Подавляющую часть времени, писал он, человек ограничен узким горизонтом восприятия. Он лимитирован в трех аспектах: что касается пространства, что касается времени и что касается значения. Жизнь он воспринимает как есть, а ценности, какие попутно усваивает, это животные ценности голода, жажды, усталости, нужда в самоутверждении и территории. Они настолько закоренелые, что человек сознает их даже не как ценности, а просто как импульсы. Но есть-таки определенные моменты отрешения, моменты, когда он начинает сознавать значения и хитросплетение символов за теперешним своим горизонтом. Вместо околка он вдруг охватывает взором лес. Эти моменты, когда вместо дерева-двух открывается лес, я называю «постижением ценности» — П.Ц. для краткости.
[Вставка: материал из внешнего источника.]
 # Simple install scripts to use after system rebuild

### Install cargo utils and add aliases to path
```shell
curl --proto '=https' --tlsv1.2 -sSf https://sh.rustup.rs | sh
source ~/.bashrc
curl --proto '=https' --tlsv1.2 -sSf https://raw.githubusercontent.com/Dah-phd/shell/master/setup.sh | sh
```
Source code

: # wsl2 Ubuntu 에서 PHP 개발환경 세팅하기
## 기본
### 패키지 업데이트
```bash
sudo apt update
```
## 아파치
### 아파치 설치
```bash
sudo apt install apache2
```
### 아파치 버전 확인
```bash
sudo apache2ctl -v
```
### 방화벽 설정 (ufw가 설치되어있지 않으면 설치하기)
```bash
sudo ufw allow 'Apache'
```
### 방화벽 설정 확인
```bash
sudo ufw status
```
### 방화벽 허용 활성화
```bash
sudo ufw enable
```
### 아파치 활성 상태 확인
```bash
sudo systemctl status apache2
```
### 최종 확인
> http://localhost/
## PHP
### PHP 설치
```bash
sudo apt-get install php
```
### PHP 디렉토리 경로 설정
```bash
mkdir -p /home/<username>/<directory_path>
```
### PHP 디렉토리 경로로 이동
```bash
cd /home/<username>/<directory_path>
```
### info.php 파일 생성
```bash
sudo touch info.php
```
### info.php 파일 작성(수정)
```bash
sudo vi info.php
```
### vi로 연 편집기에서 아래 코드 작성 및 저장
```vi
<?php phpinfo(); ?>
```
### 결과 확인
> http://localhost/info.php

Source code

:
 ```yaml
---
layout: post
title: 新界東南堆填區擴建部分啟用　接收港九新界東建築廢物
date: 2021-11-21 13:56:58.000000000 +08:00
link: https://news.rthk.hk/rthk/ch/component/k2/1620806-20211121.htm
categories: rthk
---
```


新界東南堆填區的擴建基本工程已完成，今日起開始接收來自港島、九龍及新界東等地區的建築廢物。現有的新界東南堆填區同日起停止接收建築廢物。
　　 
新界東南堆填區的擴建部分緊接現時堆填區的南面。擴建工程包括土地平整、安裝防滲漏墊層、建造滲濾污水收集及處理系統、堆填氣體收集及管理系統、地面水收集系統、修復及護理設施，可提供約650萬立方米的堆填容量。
Иными словами, «постижение ценности» Маркса было моим «взглядом с высоты птичьего полета». Только у него определения были куда точнее моих. П.Ц., или освоение значимости, может иметь несколько форм. К примеру, сексуальный оргазм обычно привносит это ощущение горизонтов значимости вне повседневного сознания, так что невольно может возникнуть соблазн заявить, что все постижения ценности сходны с оргазмом.
Но это не так, поскольку существует другой тип П.Ц., привносящий чувство глубокого покоя. Приведем, например, строки из сонета Вордсворта «На Вестминстерском мосту»:
- Нет, никогда так ярко не вставало,
Так первозданно солнце над рекой,
Так чутко тишина не колдовала,
Вода не знала ясности такой.
И город спит. Еще прохожих мало.
И в Сердце мощном царствует покой.
Ясно, что поэт ощущал противоположность оргазма, нечто близкое к буддийскому понятию нирваны, восторженное созерцание. Такое уяснение ценности Маркс определяет как моменты «созерцательной объективности».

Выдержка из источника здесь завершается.